Don’t Waste LA is calling for an exclusive franchise system to serve our businesses and apartment complexes, consistent with the path taken by 55 other Los Angeles and Orange County cities, along with San Francisco, San Jose, Oakland, Seattle and countless cities up and down the state. The coalition joins the City’s Bureau of Sanitation, the environmental community, waste experts and high-road haulers in arguing that exclusive systems are the only legitimate path for the city to reach its Zero Waste, clean air, job and health and safety goals.
On the other side, Angelenos for a Clean Environment (ACE), as pure an embodiment of “astro-turf” advocacy as has ever been seen in L.A., is a coalition organized by business lobbyist Cerrell Associates, the L.A. Chamber of Commerce, VICA (the Valley Chamber), and the L.A. County Disposal Association – some of the truly stalwart environmental stewards of our city. (Cerrell actually lobbied against L.A.’s plastic bag ban).
With a myopic fervor rarely seen outside of a Tea Party rally, they have anchored their opposition on the claim that an exclusive franchise system will increase customer rates: Then, jobs will be lost, small businesses will die, the L.A. economy will quiver on its last leg…and finally, the sky will fall.
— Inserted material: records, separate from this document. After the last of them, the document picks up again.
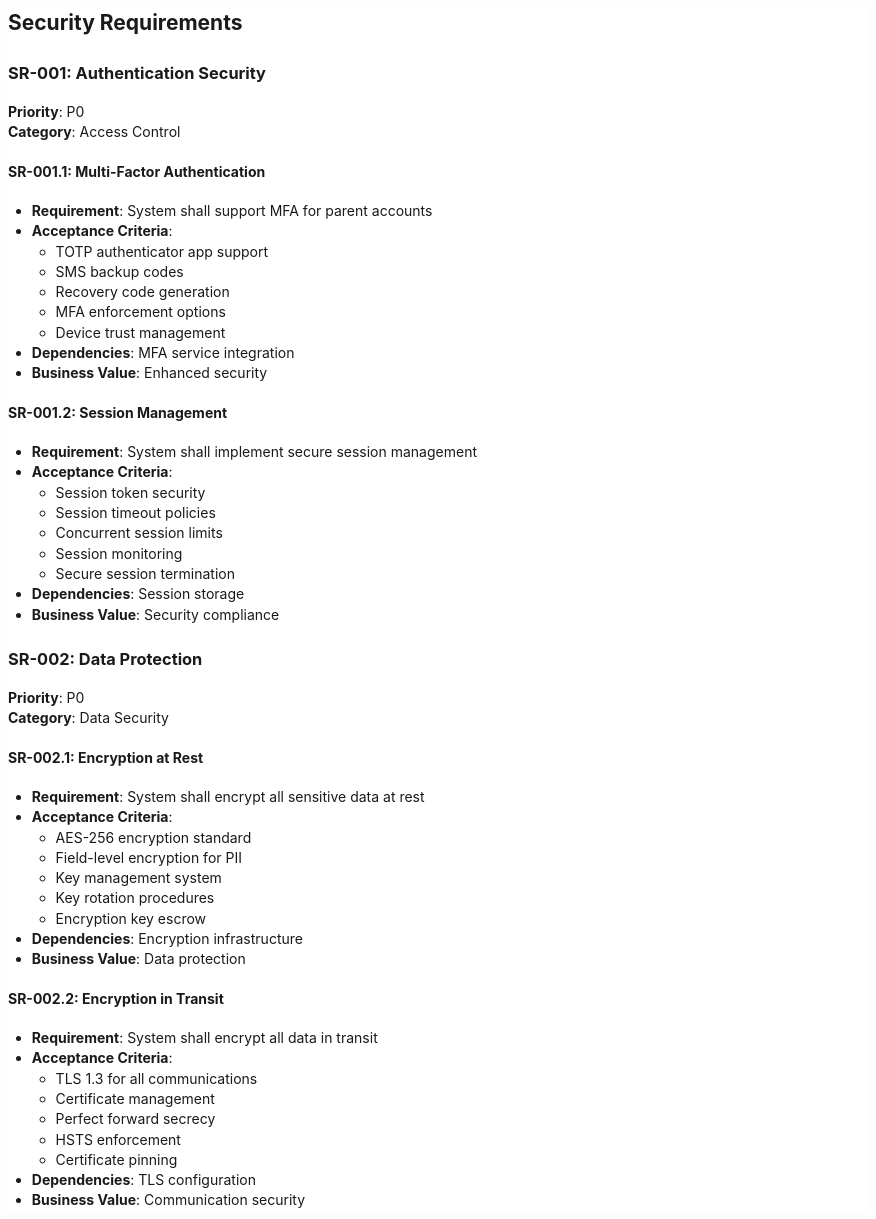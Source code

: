 ## Security Requirements

### SR-001: Authentication Security

**Priority**: P0  
**Category**: Access Control

#### SR-001.1: Multi-Factor Authentication

- **Requirement**: System shall support MFA for parent accounts
- **Acceptance Criteria**:
  - TOTP authenticator app support
  - SMS backup codes
  - Recovery code generation
  - MFA enforcement options
  - Device trust management
- **Dependencies**: MFA service integration
- **Business Value**: Enhanced security

#### SR-001.2: Session Management

- **Requirement**: System shall implement secure session management
- **Acceptance Criteria**:
  - Session token security
  - Session timeout policies
  - Concurrent session limits
  - Session monitoring
  - Secure session termination
- **Dependencies**: Session storage
- **Business Value**: Security compliance

### SR-002: Data Protection

**Priority**: P0  
**Category**: Data Security

#### SR-002.1: Encryption at Rest

- **Requirement**: System shall encrypt all sensitive data at rest
- **Acceptance Criteria**:
  - AES-256 encryption standard
  - Field-level encryption for PII
  - Key management system
  - Key rotation procedures
  - Encryption key escrow
- **Dependencies**: Encryption infrastructure
- **Business Value**: Data protection

#### SR-002.2: Encryption in Transit

- **Requirement**: System shall encrypt all data in transit
- **Acceptance Criteria**:
  - TLS 1.3 for all communications
  - Certificate management
  - Perfect forward secrecy
  - HSTS enforcement
  - Certificate pinning
- **Dependencies**: TLS configuration
- **Business Value**: Communication security
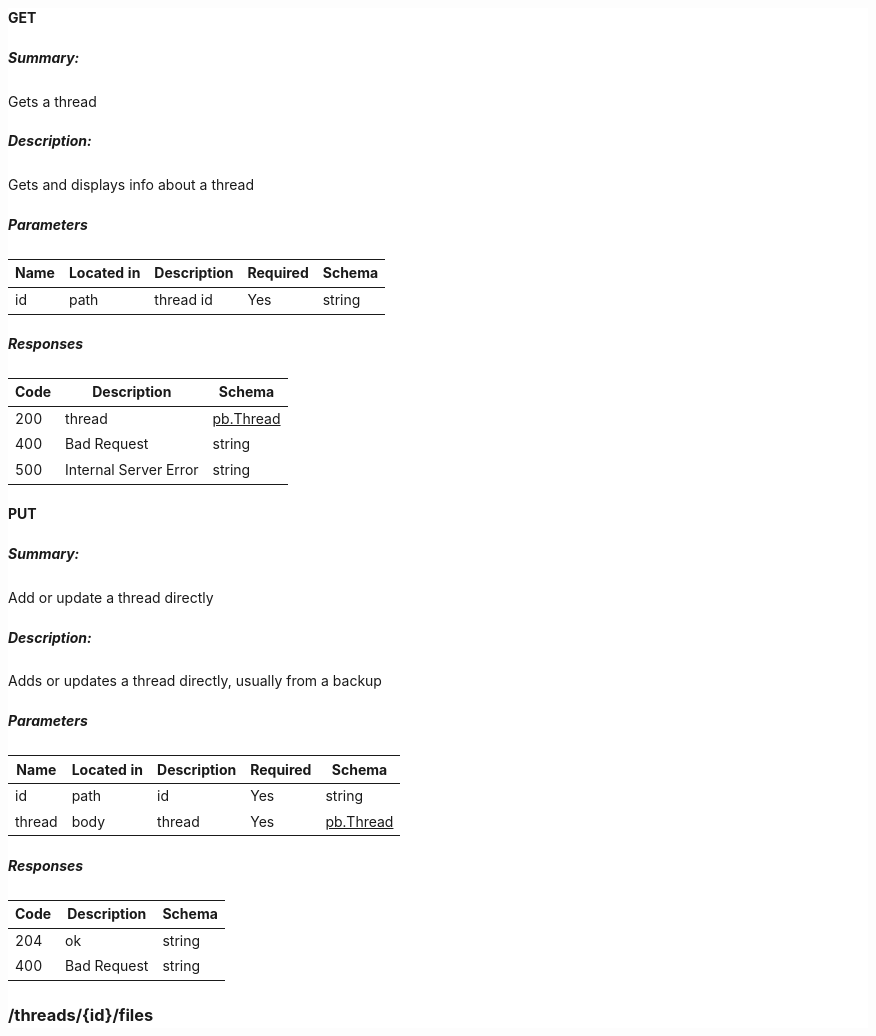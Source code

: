 #### GET

##### Summary:

Gets a thread

##### Description:

Gets and displays info about a thread

##### Parameters

| Name | Located in | Description | Required | Schema |
| ---- | ---------- | ----------- | -------- | ------ |
| id   | path       | thread id   | Yes      | string |

##### Responses

| Code | Description           | Schema                  |
| ---- | --------------------- | ----------------------- |
| 200  | thread                | [pb.Thread](#pb.thread) |
| 400  | Bad Request           | string                  |
| 500  | Internal Server Error | string                  |

#### PUT

##### Summary:

Add or update a thread directly

##### Description:

Adds or updates a thread directly, usually from a backup

##### Parameters

| Name   | Located in | Description | Required | Schema                  |
| ------ | ---------- | ----------- | -------- | ----------------------- |
| id     | path       | id          | Yes      | string                  |
| thread | body       | thread      | Yes      | [pb.Thread](#pb.thread) |

##### Responses

| Code | Description | Schema |
| ---- | ----------- | ------ |
| 204  | ok          | string |
| 400  | Bad Request | string |

### /threads/{id}/files
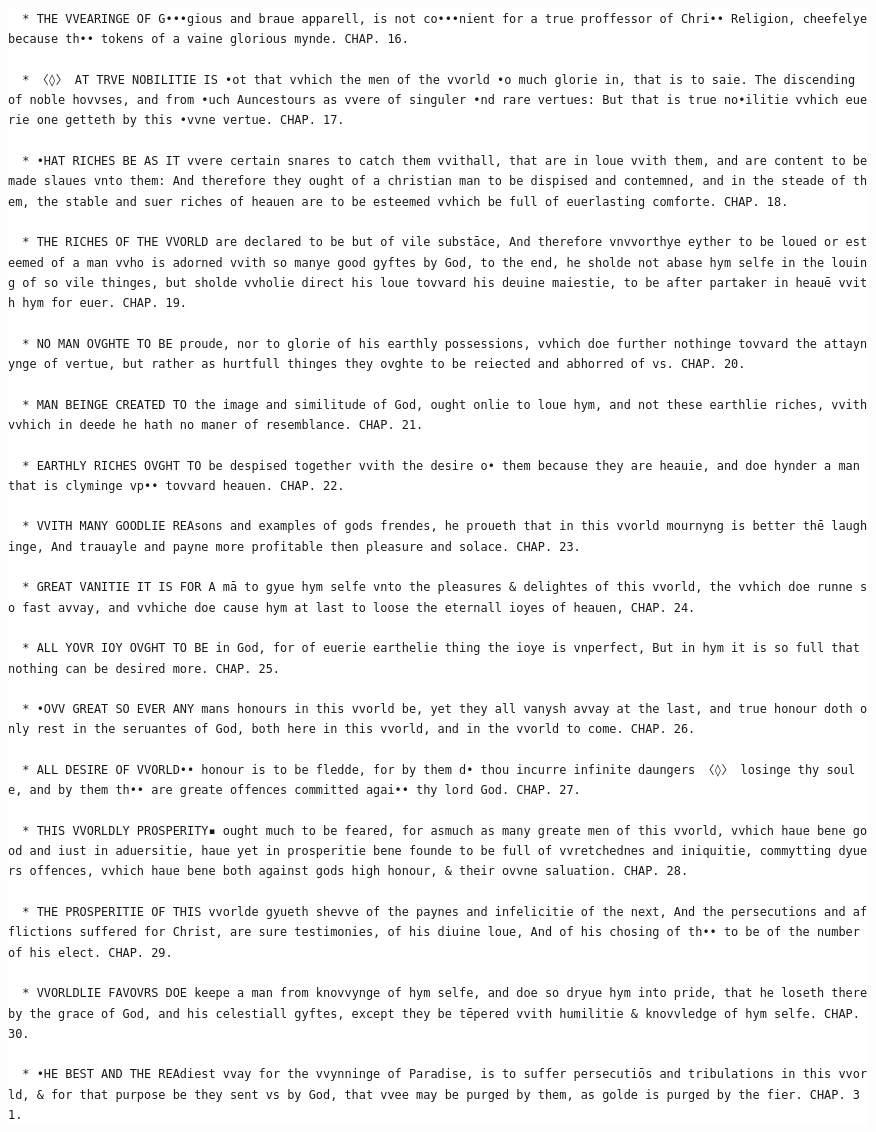       * THE VVEARINGE OF G•••gious and braue apparell, is not co•••nient for a true proffessor of Chri•• Religion, cheefelye because th•• tokens of a vaine glorious mynde. CHAP. 16.

      * 〈◊〉 AT TRVE NOBILITIE IS •ot that vvhich the men of the vvorld •o much glorie in, that is to saie. The discending of noble hovvses, and from •uch Auncestours as vvere of singuler •nd rare vertues: But that is true no•ilitie vvhich euerie one getteth by this •vvne vertue. CHAP. 17.

      * •HAT RICHES BE AS IT vvere certain snares to catch them vvithall, that are in loue vvith them, and are content to be made slaues vnto them: And therefore they ought of a christian man to be dispised and contemned, and in the steade of them, the stable and suer riches of heauen are to be esteemed vvhich be full of euerlasting comforte. CHAP. 18.

      * THE RICHES OF THE VVORLD are declared to be but of vile substāce, And therefore vnvvorthye eyther to be loued or esteemed of a man vvho is adorned vvith so manye good gyftes by God, to the end, he sholde not abase hym selfe in the louing of so vile thinges, but sholde vvholie direct his loue tovvard his deuine maiestie, to be after partaker in heauē vvith hym for euer. CHAP. 19.

      * NO MAN OVGHTE TO BE proude, nor to glorie of his earthly possessions, vvhich doe further nothinge tovvard the attaynynge of vertue, but rather as hurtfull thinges they ovghte to be reiected and abhorred of vs. CHAP. 20.

      * MAN BEINGE CREATED TO the image and similitude of God, ought onlie to loue hym, and not these earthlie riches, vvith vvhich in deede he hath no maner of resemblance. CHAP. 21.

      * EARTHLY RICHES OVGHT TO be despised together vvith the desire o• them because they are heauie, and doe hynder a man that is clyminge vp•• tovvard heauen. CHAP. 22.

      * VVITH MANY GOODLIE REAsons and examples of gods frendes, he proueth that in this vvorld mournyng is better thē laughinge, And trauayle and payne more profitable then pleasure and solace. CHAP. 23.

      * GREAT VANITIE IT IS FOR A mā to gyue hym selfe vnto the pleasures & delightes of this vvorld, the vvhich doe runne so fast avvay, and vvhiche doe cause hym at last to loose the eternall ioyes of heauen, CHAP. 24.

      * ALL YOVR IOY OVGHT TO BE in God, for of euerie earthelie thing the ioye is vnperfect, But in hym it is so full that nothing can be desired more. CHAP. 25.

      * •OVV GREAT SO EVER ANY mans honours in this vvorld be, yet they all vanysh avvay at the last, and true honour doth only rest in the seruantes of God, both here in this vvorld, and in the vvorld to come. CHAP. 26.

      * ALL DESIRE OF VVORLD•• honour is to be fledde, for by them d• thou incurre infinite daungers 〈◊〉 losinge thy soule, and by them th•• are greate offences committed agai•• thy lord God. CHAP. 27.

      * THIS VVORLDLY PROSPERITY▪ ought much to be feared, for asmuch as many greate men of this vvorld, vvhich haue bene good and iust in aduersitie, haue yet in prosperitie bene founde to be full of vvretchednes and iniquitie, commytting dyuers offences, vvhich haue bene both against gods high honour, & their ovvne saluation. CHAP. 28.

      * THE PROSPERITIE OF THIS vvorlde gyueth shevve of the paynes and infelicitie of the next, And the persecutions and afflictions suffered for Christ, are sure testimonies, of his diuine loue, And of his chosing of th•• to be of the number of his elect. CHAP. 29.

      * VVORLDLIE FAVOVRS DOE keepe a man from knovvynge of hym selfe, and doe so dryue hym into pride, that he loseth thereby the grace of God, and his celestiall gyftes, except they be tēpered vvith humilitie & knovvledge of hym selfe. CHAP. 30.

      * •HE BEST AND THE REAdiest vvay for the vvynninge of Paradise, is to suffer persecutiōs and tribulations in this vvorld, & for that purpose be they sent vs by God, that vvee may be purged by them, as golde is purged by the fier. CHAP. 31.
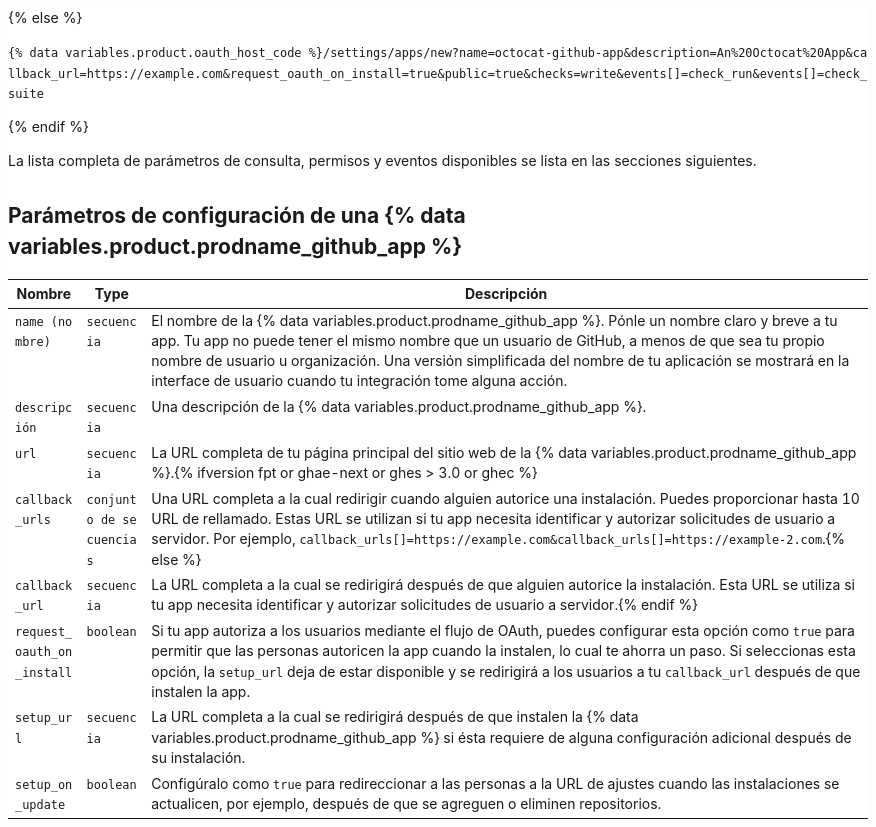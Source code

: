 {% else %}

```text
{% data variables.product.oauth_host_code %}/settings/apps/new?name=octocat-github-app&description=An%20Octocat%20App&callback_url=https://example.com&request_oauth_on_install=true&public=true&checks=write&events[]=check_run&events[]=check_suite
```

{% endif %}

La lista completa de parámetros de consulta, permisos y eventos disponibles se lista en las secciones siguientes.

## Parámetros de configuración de una {% data variables.product.prodname_github_app %}

 | Nombre                                             | Type                     | Descripción                                                                                                                                                                                                                                                                                                                                                                                                                                                                                                                                                                    |
 | -------------------------------------------------- | ------------------------ | ------------------------------------------------------------------------------------------------------------------------------------------------------------------------------------------------------------------------------------------------------------------------------------------------------------------------------------------------------------------------------------------------------------------------------------------------------------------------------------------------------------------------------------------------------------------------------ |
 | `name (nombre)`                                    | `secuencia`              | El nombre de la {% data variables.product.prodname_github_app %}. Pónle un nombre claro y breve a tu app. Tu app no puede tener el mismo nombre que un usuario de GitHub, a menos de que sea tu propio nombre de usuario u organización. Una versión simplificada del nombre de tu aplicación se mostrará en la interface de usuario cuando tu integración tome alguna acción.                                                                                                                                                                                               |
 | `descripción`                                      | `secuencia`              | Una descripción de la {% data variables.product.prodname_github_app %}.                                                                                                                                                                                                                                                                                                                                                                                                                                                                                                      |
 | `url`                                              | `secuencia`              | La URL completa de tu página principal del sitio web de la {% data variables.product.prodname_github_app %}.{% ifversion fpt or ghae-next or ghes > 3.0 or ghec %}
 | `callback_urls`                                    | `conjunto de secuencias` | Una URL completa a la cual redirigir cuando alguien autorice una instalación. Puedes proporcionar hasta 10 URL de rellamado. Estas URL se utilizan si tu app necesita identificar y autorizar solicitudes de usuario a servidor. Por ejemplo, `callback_urls[]=https://example.com&callback_urls[]=https://example-2.com`.{% else %}
 | `callback_url`                                     | `secuencia`              | La URL completa a la cual se redirigirá después de que alguien autorice la instalación. Esta URL se utiliza si tu app necesita identificar y autorizar solicitudes de usuario a servidor.{% endif %}
 | `request_oauth_on_install`                         | `boolean`                | Si tu app autoriza a los usuarios mediante el flujo de OAuth, puedes configurar esta opción como `true` para permitir que las personas autoricen la app cuando la instalen, lo cual te ahorra un paso. Si seleccionas esta opción, la `setup_url` deja de estar disponible y se redirigirá a los usuarios a tu `callback_url` después de que instalen la app.                                                                                                                                                                                                                  |
 | `setup_url`                                        | `secuencia`              | La URL completa a la cual se redirigirá después de que instalen la {% data variables.product.prodname_github_app %} si ésta requiere de alguna configuración adicional después de su instalación.                                                                                                                                                                                                                                                                                                                                                                            |
 | `setup_on_update`                                  | `boolean`                | Configúralo como `true` para redireccionar a las personas a la URL de ajustes cuando las instalaciones se actualicen, por ejemplo, después de que se agreguen o eliminen repositorios.                                                                                                                                                                                                                                                                                                                                                                                         |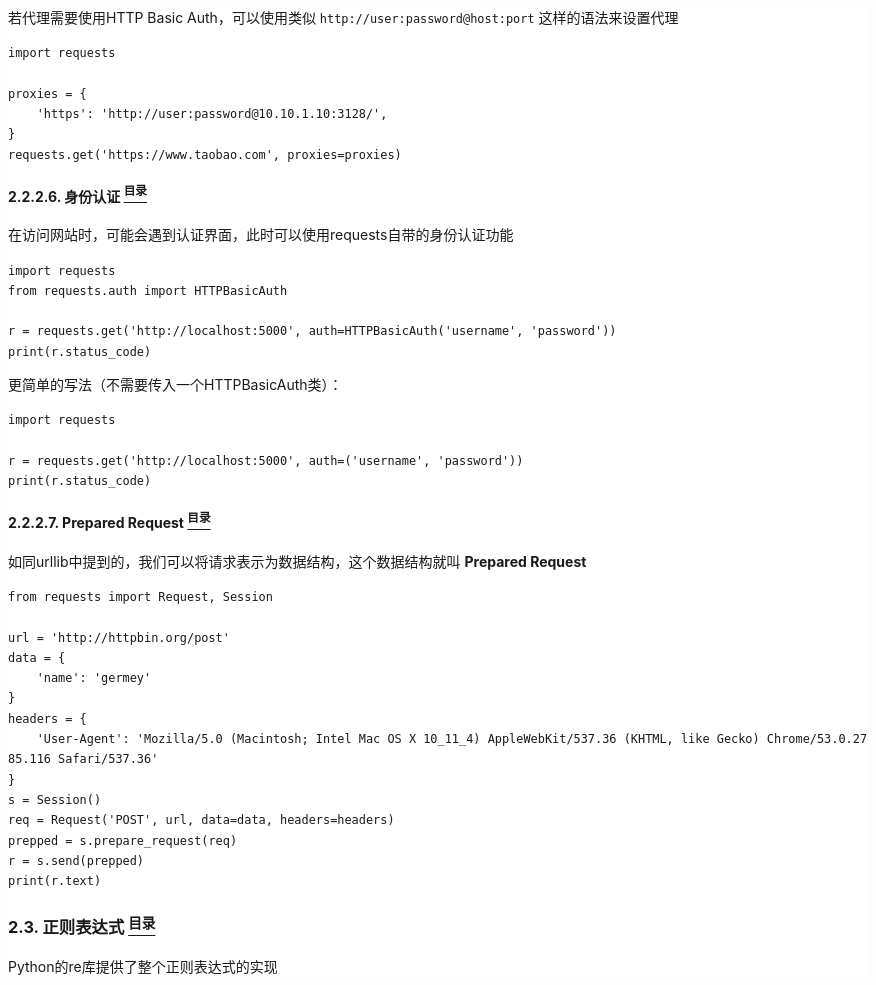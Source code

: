若代理需要使用HTTP Basic Auth，可以使用类似 `http://user:password@host:port` 这样的语法来设置代理

```
import requests

proxies = {
    'https': 'http://user:password@10.10.1.10:3128/',
}
requests.get('https://www.taobao.com', proxies=proxies)
```

<a name="usage-requests-advanced-auth"><h4>2.2.2.6. 身份认证 [<sup>目录</sup>](#content)</h4></a>

在访问网站时，可能会遇到认证界面，此时可以使用requests自带的身份认证功能

```
import requests
from requests.auth import HTTPBasicAuth

r = requests.get('http://localhost:5000', auth=HTTPBasicAuth('username', 'password'))
print(r.status_code)
```

更简单的写法（不需要传入一个HTTPBasicAuth类）：

```
import requests

r = requests.get('http://localhost:5000', auth=('username', 'password'))
print(r.status_code)
```

<a name="usage-requests-advanced-prepared-request"><h4>2.2.2.7. Prepared Request [<sup>目录</sup>](#content)</h4></a>

如同urllib中提到的，我们可以将请求表示为数据结构，这个数据结构就叫 **Prepared Request**

```
from requests import Request, Session

url = 'http://httpbin.org/post'
data = {
    'name': 'germey'
}
headers = {
    'User-Agent': 'Mozilla/5.0 (Macintosh; Intel Mac OS X 10_11_4) AppleWebKit/537.36 (KHTML, like Gecko) Chrome/53.0.2785.116 Safari/537.36'
}
s = Session()
req = Request('POST', url, data=data, headers=headers)
prepped = s.prepare_request(req)
r = s.send(prepped)
print(r.text)
```

<a name="regex"><h3>2.3. 正则表达式 [<sup>目录</sup>](#content)</h3></a>

Python的re库提供了整个正则表达式的实现
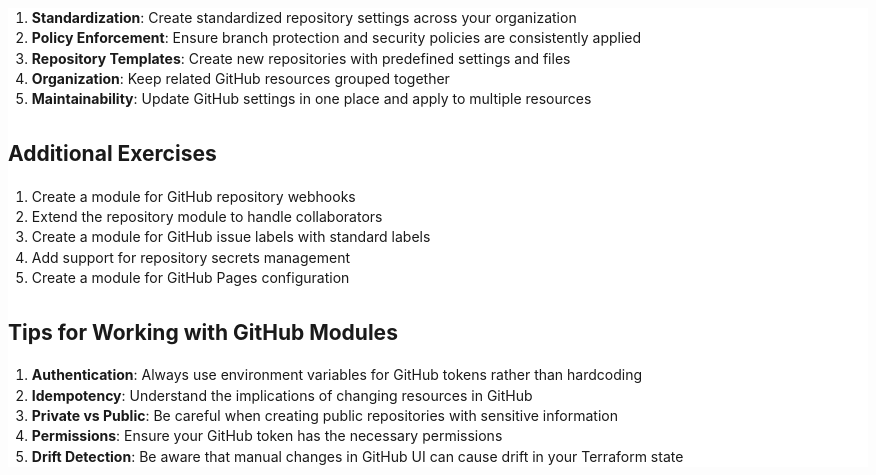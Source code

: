 1. **Standardization**: Create standardized repository settings across your organization
2. **Policy Enforcement**: Ensure branch protection and security policies are consistently applied
3. **Repository Templates**: Create new repositories with predefined settings and files
4. **Organization**: Keep related GitHub resources grouped together
5. **Maintainability**: Update GitHub settings in one place and apply to multiple resources

## Additional Exercises

1. Create a module for GitHub repository webhooks
2. Extend the repository module to handle collaborators
3. Create a module for GitHub issue labels with standard labels
4. Add support for repository secrets management
5. Create a module for GitHub Pages configuration

## Tips for Working with GitHub Modules

1. **Authentication**: Always use environment variables for GitHub tokens rather than hardcoding
2. **Idempotency**: Understand the implications of changing resources in GitHub
3. **Private vs Public**: Be careful when creating public repositories with sensitive information
4. **Permissions**: Ensure your GitHub token has the necessary permissions
5. **Drift Detection**: Be aware that manual changes in GitHub UI can cause drift in your Terraform state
Alternatively, they have glommed onto a report from the City Administrative Office (CAO) calling for a non-exclusive system that would increase fees on waste haulers by as much as 150 percent starting in 2013, without any rate-payer protections.
Two big problems with those claims and that proposal:
As a starter, no matter how many times they say it, it is simply not true that rates go up in exclusive franchise systems. The state’s foremost waste consultant, HF&H Consultants, has found that the median cost of service in exclusive and non-exclusive systems in L.A. County is virtually identical. Even more tellingly, in a report released on Monday, September 24, Don’t Waste LA showed that commercial customer rates in L.A. County exclusive franchise cities stayed basically flat over the past decade – even while fuel, landfilling and equipment costs exploded.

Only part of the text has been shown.